Start of RECORD SET

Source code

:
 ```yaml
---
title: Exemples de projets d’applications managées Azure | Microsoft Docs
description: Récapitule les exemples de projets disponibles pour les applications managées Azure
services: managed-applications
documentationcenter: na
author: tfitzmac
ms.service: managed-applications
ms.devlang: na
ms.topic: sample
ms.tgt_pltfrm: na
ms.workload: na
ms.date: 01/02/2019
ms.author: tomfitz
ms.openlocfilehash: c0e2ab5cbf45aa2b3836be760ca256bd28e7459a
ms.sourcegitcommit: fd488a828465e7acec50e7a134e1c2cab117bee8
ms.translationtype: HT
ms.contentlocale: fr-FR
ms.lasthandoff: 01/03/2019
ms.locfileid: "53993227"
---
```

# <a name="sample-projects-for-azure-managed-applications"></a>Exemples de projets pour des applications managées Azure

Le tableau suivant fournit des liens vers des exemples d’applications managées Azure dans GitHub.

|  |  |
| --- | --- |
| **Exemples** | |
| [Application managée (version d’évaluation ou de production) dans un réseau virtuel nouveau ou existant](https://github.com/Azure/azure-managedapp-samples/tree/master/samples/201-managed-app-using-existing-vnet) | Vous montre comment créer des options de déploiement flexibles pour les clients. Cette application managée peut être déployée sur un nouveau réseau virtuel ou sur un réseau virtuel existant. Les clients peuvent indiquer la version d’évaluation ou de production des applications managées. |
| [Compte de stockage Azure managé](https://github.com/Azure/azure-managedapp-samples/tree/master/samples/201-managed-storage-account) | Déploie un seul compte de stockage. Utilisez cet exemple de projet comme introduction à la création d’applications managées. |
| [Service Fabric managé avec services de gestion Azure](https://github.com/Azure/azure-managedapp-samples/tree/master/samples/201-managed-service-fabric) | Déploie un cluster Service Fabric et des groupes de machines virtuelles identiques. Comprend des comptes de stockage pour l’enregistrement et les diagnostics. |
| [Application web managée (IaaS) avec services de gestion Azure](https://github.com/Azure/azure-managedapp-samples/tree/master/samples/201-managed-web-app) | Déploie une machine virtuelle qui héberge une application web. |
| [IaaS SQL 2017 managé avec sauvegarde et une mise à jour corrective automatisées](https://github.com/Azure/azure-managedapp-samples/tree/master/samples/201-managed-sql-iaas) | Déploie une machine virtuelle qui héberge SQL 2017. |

End of RECORD SET

**WHAT YOU WILL DO**. Make sure that every entry above is copied out exactly as it stands.

**SOLUTION**.
Source code

:
 ```yaml
---
title: Exemples de projets d’applications managées Azure | Microsoft Docs
description: Récapitule les exemples de projets disponibles pour les applications managées Azure
services: managed-applications
documentationcenter: na
author: tfitzmac
ms.service: managed-applications
ms.devlang: na
ms.topic: sample
ms.tgt_pltfrm: na
ms.workload: na
ms.date: 01/02/2019
ms.author: tomfitz
ms.openlocfilehash: c0e2ab5cbf45aa2b3836be760ca256bd28e7459a
ms.sourcegitcommit: fd488a828465e7acec50e7a134e1c2cab117bee8
ms.translationtype: HT
ms.contentlocale: fr-FR
ms.lasthandoff: 01/03/2019
ms.locfileid: "53993227"
---
```

# <a name="sample-projects-for-azure-managed-applications"></a>Exemples de projets pour des applications managées Azure

Le tableau suivant fournit des liens vers des exemples d’applications managées Azure dans GitHub.

|  |  |
| --- | --- |
| **Exemples** | |
| [Application managée (version d’évaluation ou de production) dans un réseau virtuel nouveau ou existant](https://github.com/Azure/azure-managedapp-samples/tree/master/samples/201-managed-app-using-existing-vnet) | Vous montre comment créer des options de déploiement flexibles pour les clients. Cette application managée peut être déployée sur un nouveau réseau virtuel ou sur un réseau virtuel existant. Les clients peuvent indiquer la version d’évaluation ou de production des applications managées. |
| [Compte de stockage Azure managé](https://github.com/Azure/azure-managedapp-samples/tree/master/samples/201-managed-storage-account) | Déploie un seul compte de stockage. Utilisez cet exemple de projet comme introduction à la création d’applications managées. |
| [Service Fabric managé avec services de gestion Azure](https://github.com/Azure/azure-managedapp-samples/tree/master/samples/201-managed-service-fabric) | Déploie un cluster Service Fabric et des groupes de machines virtuelles identiques. Comprend des comptes de stockage pour l’enregistrement et les diagnostics. |
| [Application web managée (IaaS) avec services de gestion Azure](https://github.com/Azure/azure-managedapp-samples/tree/master/samples/201-managed-web-app) | Déploie une machine virtuelle qui héberge une application web. |
| [IaaS SQL 2017 managé avec sauvegarde et une mise à jour corrective automatisées](https://github.com/Azure/azure-managedapp-samples/tree/master/samples/201-managed-sql-iaas) | Déploie une machine virtuelle qui héberge SQL 2017. |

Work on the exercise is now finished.